What you will do:
Print the range of lines that opens with the line containing "Code Emergency Medical" and closes with the last line of the listing. Include both ends; print nothing more.

——

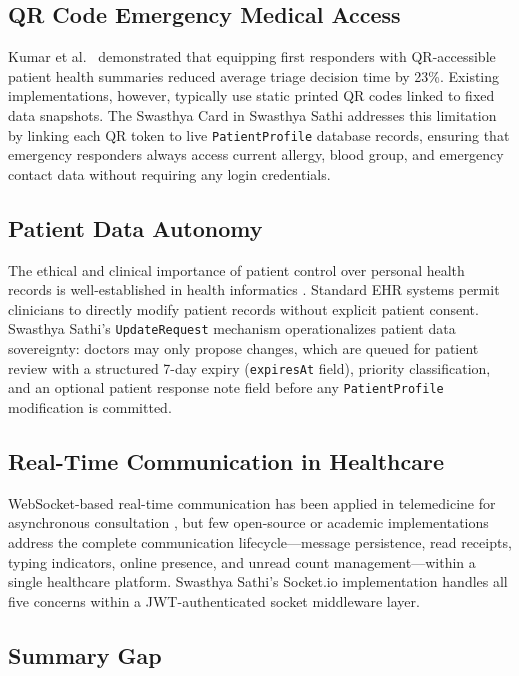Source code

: \documentclass[conference]{IEEEtran}
\begin{document}
\subsection{QR Code Emergency Medical Access}

Kumar et al.~\cite{kumar2018} demonstrated that equipping first responders with QR-accessible patient health summaries reduced average triage decision time by 23\%. Existing implementations, however, typically use static printed QR codes linked to fixed data snapshots. The Swasthya Card in Swasthya Sathi addresses this limitation by linking each QR token to live \texttt{PatientProfile} database records, ensuring that emergency responders always access current allergy, blood group, and emergency contact data without requiring any login credentials.

\subsection{Patient Data Autonomy}

The ethical and clinical importance of patient control over personal health records is well-established in health informatics \cite{mandl2001}. Standard EHR systems permit clinicians to directly modify patient records without explicit patient consent. Swasthya Sathi's \texttt{UpdateRequest} mechanism operationalizes patient data sovereignty: doctors may only propose changes, which are queued for patient review with a structured 7-day expiry (\texttt{expiresAt} field), priority classification, and an optional patient response note field before any \texttt{PatientProfile} modification is committed.

\subsection{Real-Time Communication in Healthcare}

WebSocket-based real-time communication has been applied in telemedicine for asynchronous consultation \cite{baig2015}, but few open-source or academic implementations address the complete communication lifecycle—message persistence, read receipts, typing indicators, online presence, and unread count management—within a single healthcare platform. Swasthya Sathi's Socket.io implementation handles all five concerns within a JWT-authenticated socket middleware layer.

\subsection{Summary Gap}
\end{document}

——

Response to the exercise:
\subsection{QR Code Emergency Medical Access}

Kumar et al.~\cite{kumar2018} demonstrated that equipping first responders with QR-accessible patient health summaries reduced average triage decision time by 23\%. Existing implementations, however, typically use static printed QR codes linked to fixed data snapshots. The Swasthya Card in Swasthya Sathi addresses this limitation by linking each QR token to live \texttt{PatientProfile} database records, ensuring that emergency responders always access current allergy, blood group, and emergency contact data without requiring any login credentials.

\subsection{Patient Data Autonomy}

The ethical and clinical importance of patient control over personal health records is well-established in health informatics \cite{mandl2001}. Standard EHR systems permit clinicians to directly modify patient records without explicit patient consent. Swasthya Sathi's \texttt{UpdateRequest} mechanism operationalizes patient data sovereignty: doctors may only propose changes, which are queued for patient review with a structured 7-day expiry (\texttt{expiresAt} field), priority classification, and an optional patient response note field before any \texttt{PatientProfile} modification is committed.

\subsection{Real-Time Communication in Healthcare}

WebSocket-based real-time communication has been applied in telemedicine for asynchronous consultation \cite{baig2015}, but few open-source or academic implementations address the complete communication lifecycle—message persistence, read receipts, typing indicators, online presence, and unread count management—within a single healthcare platform. Swasthya Sathi's Socket.io implementation handles all five concerns within a JWT-authenticated socket middleware layer.

\subsection{Summary Gap}
\end{document}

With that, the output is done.